DIRECTIONS: Down to the last line, print the entries below exactly, and keep every picture out of the copy.

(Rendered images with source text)
· · · · ·

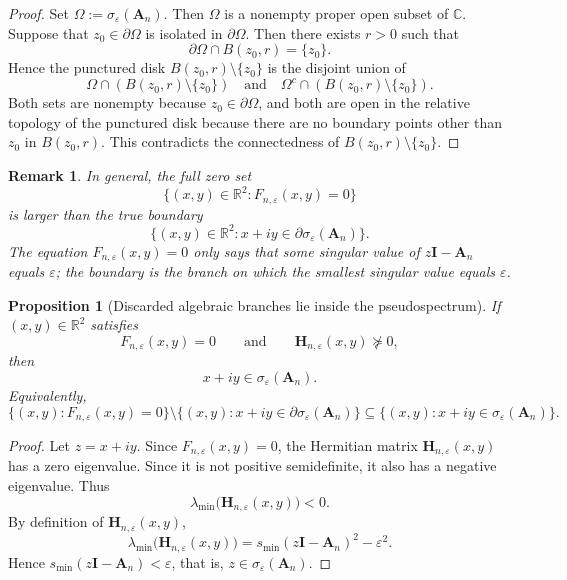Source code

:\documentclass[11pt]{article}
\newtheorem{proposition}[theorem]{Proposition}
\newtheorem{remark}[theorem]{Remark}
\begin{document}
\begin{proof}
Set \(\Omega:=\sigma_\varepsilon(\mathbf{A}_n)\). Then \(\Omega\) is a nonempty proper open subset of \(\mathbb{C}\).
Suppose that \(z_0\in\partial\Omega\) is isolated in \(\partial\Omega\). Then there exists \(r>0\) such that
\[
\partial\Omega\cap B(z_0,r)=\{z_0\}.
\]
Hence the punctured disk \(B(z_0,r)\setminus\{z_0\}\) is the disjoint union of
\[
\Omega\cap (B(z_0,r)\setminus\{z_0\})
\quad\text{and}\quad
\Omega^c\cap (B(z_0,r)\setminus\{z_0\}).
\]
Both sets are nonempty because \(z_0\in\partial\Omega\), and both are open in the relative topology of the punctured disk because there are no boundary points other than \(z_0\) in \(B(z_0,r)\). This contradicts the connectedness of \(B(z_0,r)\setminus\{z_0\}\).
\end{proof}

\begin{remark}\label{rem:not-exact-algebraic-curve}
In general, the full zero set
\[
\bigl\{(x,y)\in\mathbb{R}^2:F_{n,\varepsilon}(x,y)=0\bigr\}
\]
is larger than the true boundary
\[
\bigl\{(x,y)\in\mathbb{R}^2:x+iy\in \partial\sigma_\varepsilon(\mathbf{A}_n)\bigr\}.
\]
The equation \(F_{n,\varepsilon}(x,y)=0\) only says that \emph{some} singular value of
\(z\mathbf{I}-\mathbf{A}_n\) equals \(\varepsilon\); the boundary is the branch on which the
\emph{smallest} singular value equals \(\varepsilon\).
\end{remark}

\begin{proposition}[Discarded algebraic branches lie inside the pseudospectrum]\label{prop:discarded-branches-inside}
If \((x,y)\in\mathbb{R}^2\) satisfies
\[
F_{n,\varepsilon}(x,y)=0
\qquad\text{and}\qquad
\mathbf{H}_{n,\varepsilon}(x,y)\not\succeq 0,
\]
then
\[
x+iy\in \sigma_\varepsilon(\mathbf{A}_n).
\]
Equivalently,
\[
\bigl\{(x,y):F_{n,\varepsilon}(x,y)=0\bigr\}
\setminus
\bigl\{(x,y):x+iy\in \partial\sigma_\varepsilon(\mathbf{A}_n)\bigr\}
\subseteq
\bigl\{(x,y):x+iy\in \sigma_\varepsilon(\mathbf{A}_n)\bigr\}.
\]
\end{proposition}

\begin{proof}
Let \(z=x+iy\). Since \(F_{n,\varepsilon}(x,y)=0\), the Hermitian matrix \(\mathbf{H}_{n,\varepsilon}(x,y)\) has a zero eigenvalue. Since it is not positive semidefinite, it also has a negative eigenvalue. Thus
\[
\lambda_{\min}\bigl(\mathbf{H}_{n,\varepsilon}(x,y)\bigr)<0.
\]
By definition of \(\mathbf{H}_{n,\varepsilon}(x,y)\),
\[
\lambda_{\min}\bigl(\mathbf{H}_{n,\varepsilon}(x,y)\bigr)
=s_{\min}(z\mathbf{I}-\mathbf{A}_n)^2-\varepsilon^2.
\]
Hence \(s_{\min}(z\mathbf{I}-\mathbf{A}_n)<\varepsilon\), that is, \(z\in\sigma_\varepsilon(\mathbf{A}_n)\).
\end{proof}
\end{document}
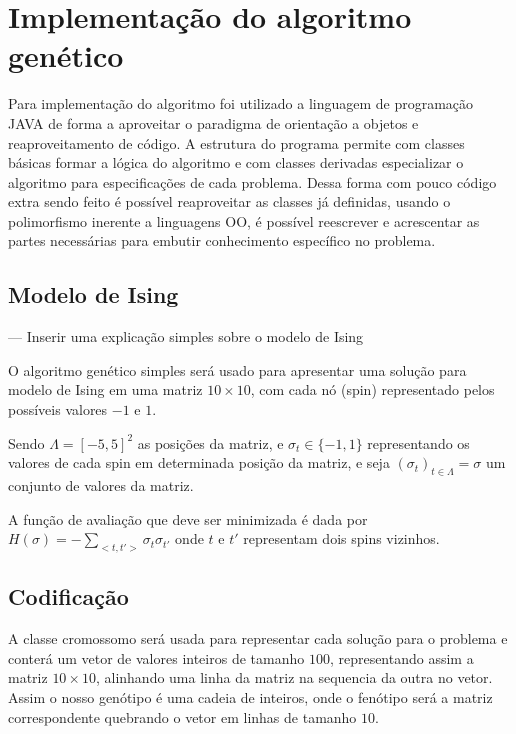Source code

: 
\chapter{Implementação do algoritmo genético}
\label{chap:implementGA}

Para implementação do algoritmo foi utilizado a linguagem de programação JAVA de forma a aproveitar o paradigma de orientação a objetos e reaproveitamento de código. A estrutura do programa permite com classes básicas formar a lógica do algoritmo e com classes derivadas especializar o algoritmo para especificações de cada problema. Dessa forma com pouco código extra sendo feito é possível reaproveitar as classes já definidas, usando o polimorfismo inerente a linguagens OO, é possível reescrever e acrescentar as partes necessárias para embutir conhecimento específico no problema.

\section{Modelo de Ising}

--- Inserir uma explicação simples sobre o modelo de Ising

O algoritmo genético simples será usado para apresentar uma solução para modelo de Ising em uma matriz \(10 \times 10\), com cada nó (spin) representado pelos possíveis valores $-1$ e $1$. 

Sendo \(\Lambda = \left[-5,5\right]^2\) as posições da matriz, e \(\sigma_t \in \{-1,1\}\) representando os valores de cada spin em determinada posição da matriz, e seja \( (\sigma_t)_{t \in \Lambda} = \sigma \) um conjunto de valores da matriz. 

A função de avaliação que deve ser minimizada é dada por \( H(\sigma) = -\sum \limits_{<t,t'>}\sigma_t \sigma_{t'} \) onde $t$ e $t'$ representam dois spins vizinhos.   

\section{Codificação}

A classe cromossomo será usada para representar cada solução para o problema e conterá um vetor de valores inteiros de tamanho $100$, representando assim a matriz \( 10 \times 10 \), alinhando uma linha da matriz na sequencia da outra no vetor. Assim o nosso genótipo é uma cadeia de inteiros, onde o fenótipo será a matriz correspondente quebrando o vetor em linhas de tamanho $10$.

· · · · ·

TASK ANSWER:
Source code

:\documentclass[11pt]{article}
\newtheorem{proposition}[theorem]{Proposition}
\newtheorem{remark}[theorem]{Remark}
\begin{document}
\begin{proof}
Set \(\Omega:=\sigma_\varepsilon(\mathbf{A}_n)\). Then \(\Omega\) is a nonempty proper open subset of \(\mathbb{C}\).
Suppose that \(z_0\in\partial\Omega\) is isolated in \(\partial\Omega\). Then there exists \(r>0\) such that
\[
\partial\Omega\cap B(z_0,r)=\{z_0\}.
\]
Hence the punctured disk \(B(z_0,r)\setminus\{z_0\}\) is the disjoint union of
\[
\Omega\cap (B(z_0,r)\setminus\{z_0\})
\quad\text{and}\quad
\Omega^c\cap (B(z_0,r)\setminus\{z_0\}).
\]
Both sets are nonempty because \(z_0\in\partial\Omega\), and both are open in the relative topology of the punctured disk because there are no boundary points other than \(z_0\) in \(B(z_0,r)\). This contradicts the connectedness of \(B(z_0,r)\setminus\{z_0\}\).
\end{proof}

\begin{remark}\label{rem:not-exact-algebraic-curve}
In general, the full zero set
\[
\bigl\{(x,y)\in\mathbb{R}^2:F_{n,\varepsilon}(x,y)=0\bigr\}
\]
is larger than the true boundary
\[
\bigl\{(x,y)\in\mathbb{R}^2:x+iy\in \partial\sigma_\varepsilon(\mathbf{A}_n)\bigr\}.
\]
The equation \(F_{n,\varepsilon}(x,y)=0\) only says that \emph{some} singular value of
\(z\mathbf{I}-\mathbf{A}_n\) equals \(\varepsilon\); the boundary is the branch on which the
\emph{smallest} singular value equals \(\varepsilon\).
\end{remark}

\begin{proposition}[Discarded algebraic branches lie inside the pseudospectrum]\label{prop:discarded-branches-inside}
If \((x,y)\in\mathbb{R}^2\) satisfies
\[
F_{n,\varepsilon}(x,y)=0
\qquad\text{and}\qquad
\mathbf{H}_{n,\varepsilon}(x,y)\not\succeq 0,
\]
then
\[
x+iy\in \sigma_\varepsilon(\mathbf{A}_n).
\]
Equivalently,
\[
\bigl\{(x,y):F_{n,\varepsilon}(x,y)=0\bigr\}
\setminus
\bigl\{(x,y):x+iy\in \partial\sigma_\varepsilon(\mathbf{A}_n)\bigr\}
\subseteq
\bigl\{(x,y):x+iy\in \sigma_\varepsilon(\mathbf{A}_n)\bigr\}.
\]
\end{proposition}

\begin{proof}
Let \(z=x+iy\). Since \(F_{n,\varepsilon}(x,y)=0\), the Hermitian matrix \(\mathbf{H}_{n,\varepsilon}(x,y)\) has a zero eigenvalue. Since it is not positive semidefinite, it also has a negative eigenvalue. Thus
\[
\lambda_{\min}\bigl(\mathbf{H}_{n,\varepsilon}(x,y)\bigr)<0.
\]
By definition of \(\mathbf{H}_{n,\varepsilon}(x,y)\),
\[
\lambda_{\min}\bigl(\mathbf{H}_{n,\varepsilon}(x,y)\bigr)
=s_{\min}(z\mathbf{I}-\mathbf{A}_n)^2-\varepsilon^2.
\]
Hence \(s_{\min}(z\mathbf{I}-\mathbf{A}_n)<\varepsilon\), that is, \(z\in\sigma_\varepsilon(\mathbf{A}_n)\).
\end{proof}
\end{document}
Source code

: 
\chapter{Implementação do algoritmo genético}
\label{chap:implementGA}

Para implementação do algoritmo foi utilizado a linguagem de programação JAVA de forma a aproveitar o paradigma de orientação a objetos e reaproveitamento de código. A estrutura do programa permite com classes básicas formar a lógica do algoritmo e com classes derivadas especializar o algoritmo para especificações de cada problema. Dessa forma com pouco código extra sendo feito é possível reaproveitar as classes já definidas, usando o polimorfismo inerente a linguagens OO, é possível reescrever e acrescentar as partes necessárias para embutir conhecimento específico no problema.

\section{Modelo de Ising}

--- Inserir uma explicação simples sobre o modelo de Ising

O algoritmo genético simples será usado para apresentar uma solução para modelo de Ising em uma matriz \(10 \times 10\), com cada nó (spin) representado pelos possíveis valores $-1$ e $1$. 

Sendo \(\Lambda = \left[-5,5\right]^2\) as posições da matriz, e \(\sigma_t \in \{-1,1\}\) representando os valores de cada spin em determinada posição da matriz, e seja \( (\sigma_t)_{t \in \Lambda} = \sigma \) um conjunto de valores da matriz. 

A função de avaliação que deve ser minimizada é dada por \( H(\sigma) = -\sum \limits_{<t,t'>}\sigma_t \sigma_{t'} \) onde $t$ e $t'$ representam dois spins vizinhos.   

\section{Codificação}

A classe cromossomo será usada para representar cada solução para o problema e conterá um vetor de valores inteiros de tamanho $100$, representando assim a matriz \( 10 \times 10 \), alinhando uma linha da matriz na sequencia da outra no vetor. Assim o nosso genótipo é uma cadeia de inteiros, onde o fenótipo será a matriz correspondente quebrando o vetor em linhas de tamanho $10$.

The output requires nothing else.